* _Problem statement_
Copy every line in the records below that contains the word "kuwisdelu".

[[ Available records, beginning ]]

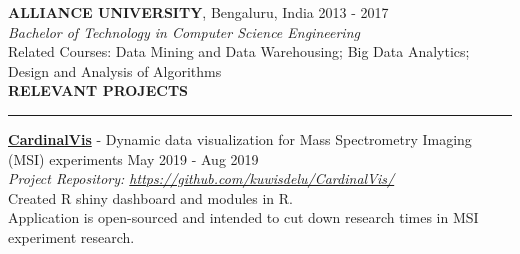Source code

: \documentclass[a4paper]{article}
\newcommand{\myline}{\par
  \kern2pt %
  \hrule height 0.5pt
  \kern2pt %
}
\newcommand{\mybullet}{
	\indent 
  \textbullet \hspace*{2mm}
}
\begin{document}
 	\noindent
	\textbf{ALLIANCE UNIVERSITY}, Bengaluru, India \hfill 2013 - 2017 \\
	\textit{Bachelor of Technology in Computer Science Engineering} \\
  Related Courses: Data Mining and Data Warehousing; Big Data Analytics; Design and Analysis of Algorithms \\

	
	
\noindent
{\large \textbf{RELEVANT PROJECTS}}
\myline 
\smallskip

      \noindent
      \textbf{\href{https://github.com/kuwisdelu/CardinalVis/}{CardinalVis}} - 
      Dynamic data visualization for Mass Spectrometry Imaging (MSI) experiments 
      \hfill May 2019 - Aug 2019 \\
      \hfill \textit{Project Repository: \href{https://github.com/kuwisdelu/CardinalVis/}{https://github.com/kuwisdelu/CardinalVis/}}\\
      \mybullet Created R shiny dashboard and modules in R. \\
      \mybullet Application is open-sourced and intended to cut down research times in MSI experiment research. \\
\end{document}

[[ Available records, end ]]
[[ Available records, beginning ]]

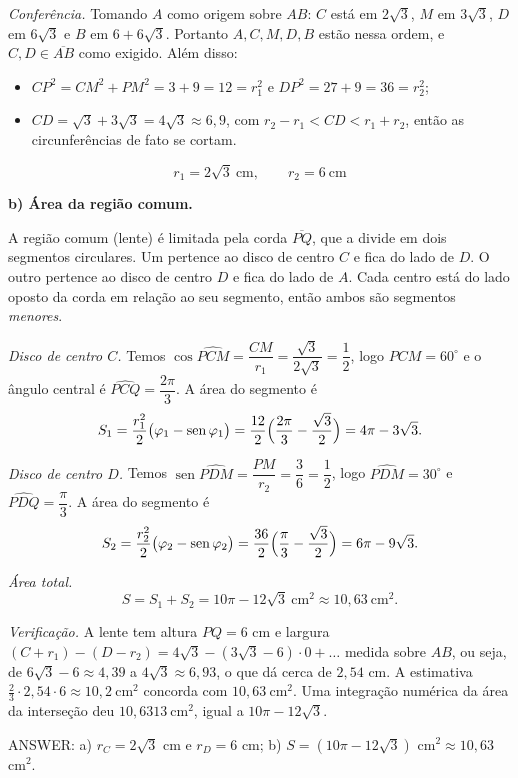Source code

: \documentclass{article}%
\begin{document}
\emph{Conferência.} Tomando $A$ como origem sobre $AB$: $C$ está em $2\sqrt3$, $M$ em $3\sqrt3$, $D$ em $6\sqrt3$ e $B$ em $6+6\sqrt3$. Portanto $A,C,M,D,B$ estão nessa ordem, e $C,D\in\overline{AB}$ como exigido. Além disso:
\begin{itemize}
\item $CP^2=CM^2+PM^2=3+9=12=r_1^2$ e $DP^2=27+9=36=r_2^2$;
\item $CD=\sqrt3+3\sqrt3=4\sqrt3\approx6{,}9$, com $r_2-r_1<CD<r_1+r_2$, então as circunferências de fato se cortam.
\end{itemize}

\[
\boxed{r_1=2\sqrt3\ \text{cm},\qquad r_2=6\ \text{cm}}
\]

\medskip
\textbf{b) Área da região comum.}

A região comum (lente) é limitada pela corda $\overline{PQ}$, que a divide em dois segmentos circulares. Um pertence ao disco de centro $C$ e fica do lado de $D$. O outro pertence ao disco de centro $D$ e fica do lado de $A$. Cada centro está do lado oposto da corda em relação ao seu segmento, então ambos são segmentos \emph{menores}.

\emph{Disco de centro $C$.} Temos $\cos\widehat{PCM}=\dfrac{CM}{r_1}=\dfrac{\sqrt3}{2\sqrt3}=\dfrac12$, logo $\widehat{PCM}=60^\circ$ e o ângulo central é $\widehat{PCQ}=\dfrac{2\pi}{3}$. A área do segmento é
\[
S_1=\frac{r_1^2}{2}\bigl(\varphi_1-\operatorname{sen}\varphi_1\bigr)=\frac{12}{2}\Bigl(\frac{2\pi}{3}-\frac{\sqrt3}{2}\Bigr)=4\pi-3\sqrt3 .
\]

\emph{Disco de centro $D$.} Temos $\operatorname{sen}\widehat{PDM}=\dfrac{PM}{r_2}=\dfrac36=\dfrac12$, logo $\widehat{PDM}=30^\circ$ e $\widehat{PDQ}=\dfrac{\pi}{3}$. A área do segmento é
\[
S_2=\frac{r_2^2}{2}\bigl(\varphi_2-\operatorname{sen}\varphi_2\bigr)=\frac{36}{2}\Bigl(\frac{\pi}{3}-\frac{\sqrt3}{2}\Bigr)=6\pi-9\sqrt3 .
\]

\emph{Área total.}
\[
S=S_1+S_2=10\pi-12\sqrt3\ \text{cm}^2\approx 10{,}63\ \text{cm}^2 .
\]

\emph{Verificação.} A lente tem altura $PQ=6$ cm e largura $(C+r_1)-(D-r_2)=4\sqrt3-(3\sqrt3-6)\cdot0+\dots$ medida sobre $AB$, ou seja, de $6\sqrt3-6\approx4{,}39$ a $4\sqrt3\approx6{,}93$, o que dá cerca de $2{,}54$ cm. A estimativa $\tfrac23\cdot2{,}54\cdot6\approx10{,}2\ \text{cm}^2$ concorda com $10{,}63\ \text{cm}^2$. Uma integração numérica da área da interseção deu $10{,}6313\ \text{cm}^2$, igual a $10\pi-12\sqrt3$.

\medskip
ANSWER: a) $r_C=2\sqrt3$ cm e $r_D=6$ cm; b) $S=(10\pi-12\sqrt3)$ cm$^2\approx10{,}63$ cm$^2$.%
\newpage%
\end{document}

[[ Available records, end ]]

* _Answer below_
      \textbf{\href{https://github.com/kuwisdelu/CardinalVis/}{CardinalVis}} - 
      \hfill \textit{Project Repository: \href{https://github.com/kuwisdelu/CardinalVis/}{https://github.com/kuwisdelu/CardinalVis/}}\\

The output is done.